Situation
L'entrée naturelle est un splendide petit porche actif, dans la vallée du Granzon, en rive droite. L'accès le plus direct consiste à descendre le lit du Granzon depuis le hameau de Chibasse.
L'entrée supérieure, sur le plateau, est accessible par la D.251 à partir du village de Banne.
Depuis la place du fort, prendre la direction Brahic jusqu'à un croisement avec un pont. Continuer tout droit en passant sur le pont (ne pas suivre la direction « petit Brahic »).
2000m environ plus loin, guetter sur la droite de la route une croix métallique rouillée et bifurquer sur une piste descendante (GR). 800m plus loin, on arrive au parking (attention, peu de place, optimiser le nombre de véhicules). A droite de la piste, vers l'est, un sentier bien tracé conduit, en longeant une courbe de niveau au-dessus de la dépression, à l'orifice en une dizaine de minutes.
Historique
Vers 1830 Jules de Malbos visite la partie ajourée « d'une très belle fontaine au-dessous de Chibasse, rive droite du Granzon ». Il stoppe sur le premier lac .
1949, année où sévit une bande de jeunes gens de Banne dont Marron et Martin. Ils explorent la Dragonnière jusqu'au premier siphon à partir de l'entrée naturelle.
En 1952, la SSPGA (Société spéléo préhistoire Gard-Ardèche) visite à nouveau la grotte sans apporter de découvertes majeures. Il n'existe alors toujours pas de topographie de la caverne.
En 1971, Bayle, Brunel, Chabaud, Divol, Durrieux et Payan désobstruent un trou souffleur au-dessus du S1. Ils découvrent l'amont du ruisseau et s'arrêtent sur S.2 au pied d'une grande cheminée dite « de Noël ».
1972 : escalade de la cheminée « de Noël » par Gilbert Platier de la MJC La Voulte, secondé par l'équipe précédente.
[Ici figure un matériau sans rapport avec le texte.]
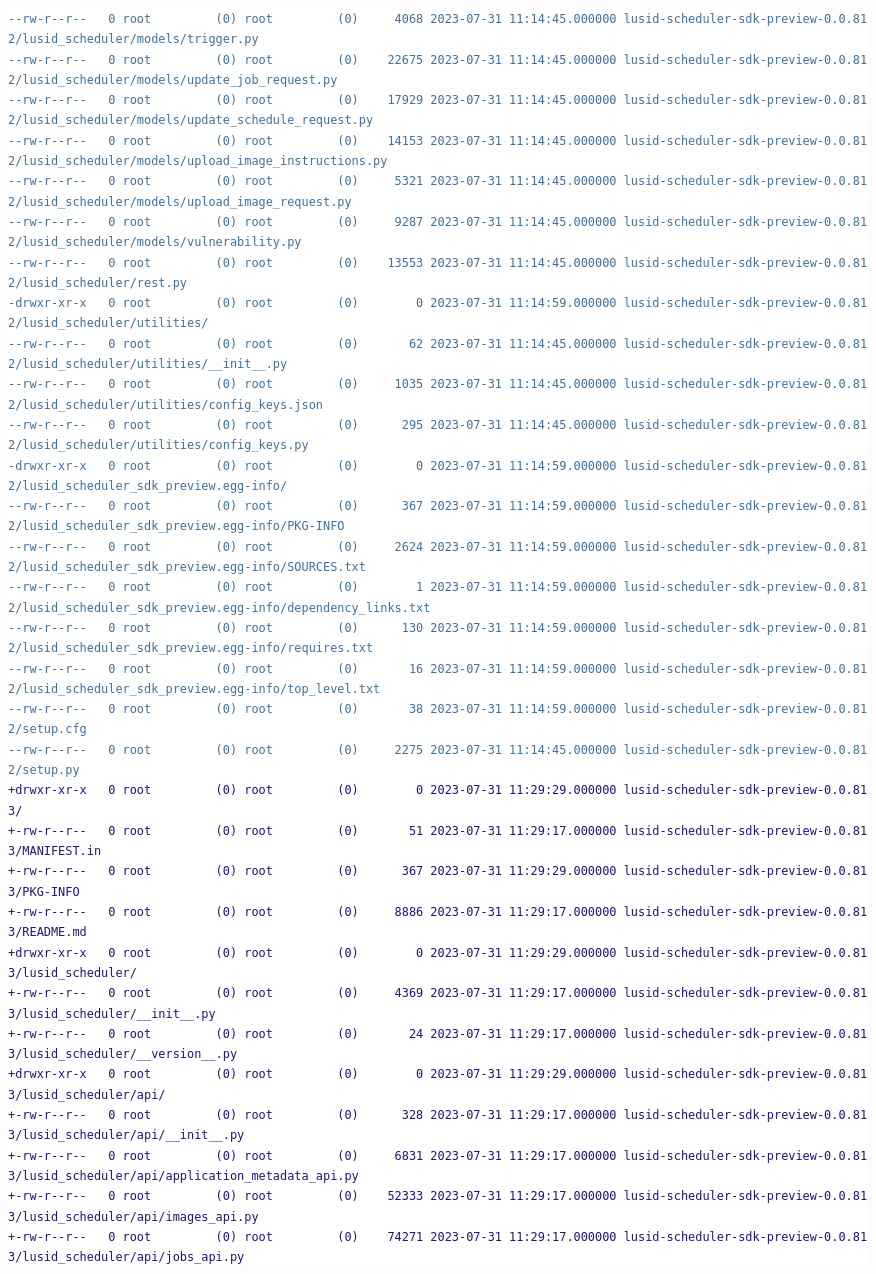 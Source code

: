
 ```diff
--rw-r--r--   0 root         (0) root         (0)     4068 2023-07-31 11:14:45.000000 lusid-scheduler-sdk-preview-0.0.812/lusid_scheduler/models/trigger.py
--rw-r--r--   0 root         (0) root         (0)    22675 2023-07-31 11:14:45.000000 lusid-scheduler-sdk-preview-0.0.812/lusid_scheduler/models/update_job_request.py
--rw-r--r--   0 root         (0) root         (0)    17929 2023-07-31 11:14:45.000000 lusid-scheduler-sdk-preview-0.0.812/lusid_scheduler/models/update_schedule_request.py
--rw-r--r--   0 root         (0) root         (0)    14153 2023-07-31 11:14:45.000000 lusid-scheduler-sdk-preview-0.0.812/lusid_scheduler/models/upload_image_instructions.py
--rw-r--r--   0 root         (0) root         (0)     5321 2023-07-31 11:14:45.000000 lusid-scheduler-sdk-preview-0.0.812/lusid_scheduler/models/upload_image_request.py
--rw-r--r--   0 root         (0) root         (0)     9287 2023-07-31 11:14:45.000000 lusid-scheduler-sdk-preview-0.0.812/lusid_scheduler/models/vulnerability.py
--rw-r--r--   0 root         (0) root         (0)    13553 2023-07-31 11:14:45.000000 lusid-scheduler-sdk-preview-0.0.812/lusid_scheduler/rest.py
-drwxr-xr-x   0 root         (0) root         (0)        0 2023-07-31 11:14:59.000000 lusid-scheduler-sdk-preview-0.0.812/lusid_scheduler/utilities/
--rw-r--r--   0 root         (0) root         (0)       62 2023-07-31 11:14:45.000000 lusid-scheduler-sdk-preview-0.0.812/lusid_scheduler/utilities/__init__.py
--rw-r--r--   0 root         (0) root         (0)     1035 2023-07-31 11:14:45.000000 lusid-scheduler-sdk-preview-0.0.812/lusid_scheduler/utilities/config_keys.json
--rw-r--r--   0 root         (0) root         (0)      295 2023-07-31 11:14:45.000000 lusid-scheduler-sdk-preview-0.0.812/lusid_scheduler/utilities/config_keys.py
-drwxr-xr-x   0 root         (0) root         (0)        0 2023-07-31 11:14:59.000000 lusid-scheduler-sdk-preview-0.0.812/lusid_scheduler_sdk_preview.egg-info/
--rw-r--r--   0 root         (0) root         (0)      367 2023-07-31 11:14:59.000000 lusid-scheduler-sdk-preview-0.0.812/lusid_scheduler_sdk_preview.egg-info/PKG-INFO
--rw-r--r--   0 root         (0) root         (0)     2624 2023-07-31 11:14:59.000000 lusid-scheduler-sdk-preview-0.0.812/lusid_scheduler_sdk_preview.egg-info/SOURCES.txt
--rw-r--r--   0 root         (0) root         (0)        1 2023-07-31 11:14:59.000000 lusid-scheduler-sdk-preview-0.0.812/lusid_scheduler_sdk_preview.egg-info/dependency_links.txt
--rw-r--r--   0 root         (0) root         (0)      130 2023-07-31 11:14:59.000000 lusid-scheduler-sdk-preview-0.0.812/lusid_scheduler_sdk_preview.egg-info/requires.txt
--rw-r--r--   0 root         (0) root         (0)       16 2023-07-31 11:14:59.000000 lusid-scheduler-sdk-preview-0.0.812/lusid_scheduler_sdk_preview.egg-info/top_level.txt
--rw-r--r--   0 root         (0) root         (0)       38 2023-07-31 11:14:59.000000 lusid-scheduler-sdk-preview-0.0.812/setup.cfg
--rw-r--r--   0 root         (0) root         (0)     2275 2023-07-31 11:14:45.000000 lusid-scheduler-sdk-preview-0.0.812/setup.py
+drwxr-xr-x   0 root         (0) root         (0)        0 2023-07-31 11:29:29.000000 lusid-scheduler-sdk-preview-0.0.813/
+-rw-r--r--   0 root         (0) root         (0)       51 2023-07-31 11:29:17.000000 lusid-scheduler-sdk-preview-0.0.813/MANIFEST.in
+-rw-r--r--   0 root         (0) root         (0)      367 2023-07-31 11:29:29.000000 lusid-scheduler-sdk-preview-0.0.813/PKG-INFO
+-rw-r--r--   0 root         (0) root         (0)     8886 2023-07-31 11:29:17.000000 lusid-scheduler-sdk-preview-0.0.813/README.md
+drwxr-xr-x   0 root         (0) root         (0)        0 2023-07-31 11:29:29.000000 lusid-scheduler-sdk-preview-0.0.813/lusid_scheduler/
+-rw-r--r--   0 root         (0) root         (0)     4369 2023-07-31 11:29:17.000000 lusid-scheduler-sdk-preview-0.0.813/lusid_scheduler/__init__.py
+-rw-r--r--   0 root         (0) root         (0)       24 2023-07-31 11:29:17.000000 lusid-scheduler-sdk-preview-0.0.813/lusid_scheduler/__version__.py
+drwxr-xr-x   0 root         (0) root         (0)        0 2023-07-31 11:29:29.000000 lusid-scheduler-sdk-preview-0.0.813/lusid_scheduler/api/
+-rw-r--r--   0 root         (0) root         (0)      328 2023-07-31 11:29:17.000000 lusid-scheduler-sdk-preview-0.0.813/lusid_scheduler/api/__init__.py
+-rw-r--r--   0 root         (0) root         (0)     6831 2023-07-31 11:29:17.000000 lusid-scheduler-sdk-preview-0.0.813/lusid_scheduler/api/application_metadata_api.py
+-rw-r--r--   0 root         (0) root         (0)    52333 2023-07-31 11:29:17.000000 lusid-scheduler-sdk-preview-0.0.813/lusid_scheduler/api/images_api.py
+-rw-r--r--   0 root         (0) root         (0)    74271 2023-07-31 11:29:17.000000 lusid-scheduler-sdk-preview-0.0.813/lusid_scheduler/api/jobs_api.py
```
1973 : découverte et désobstruction de l'orifice supérieur par Chauvet, Chabaud, Brunel, Payan et J.-P. Dumas.
Première plongée du S.2 par Daniel Bosc (CLPA-34) sur une vingtaine de mètres.
1975 : Le CLPA replonge dans le S2 (Gilles Y. et Parrot ) sur 80m environ.
1978 : topographie de la traversée par Chabaud, Fournet, Lahondés.
1979 : Jean-Marie Chauvet et P. Delaunnay (G.S.Vans-07) progressent jusqu'au S.4.
1980 : Patrick Penez et Frédéric Vergier (Ragaie et Darboun - 84) prolongent l'exploration jusqu'au dernier siphon.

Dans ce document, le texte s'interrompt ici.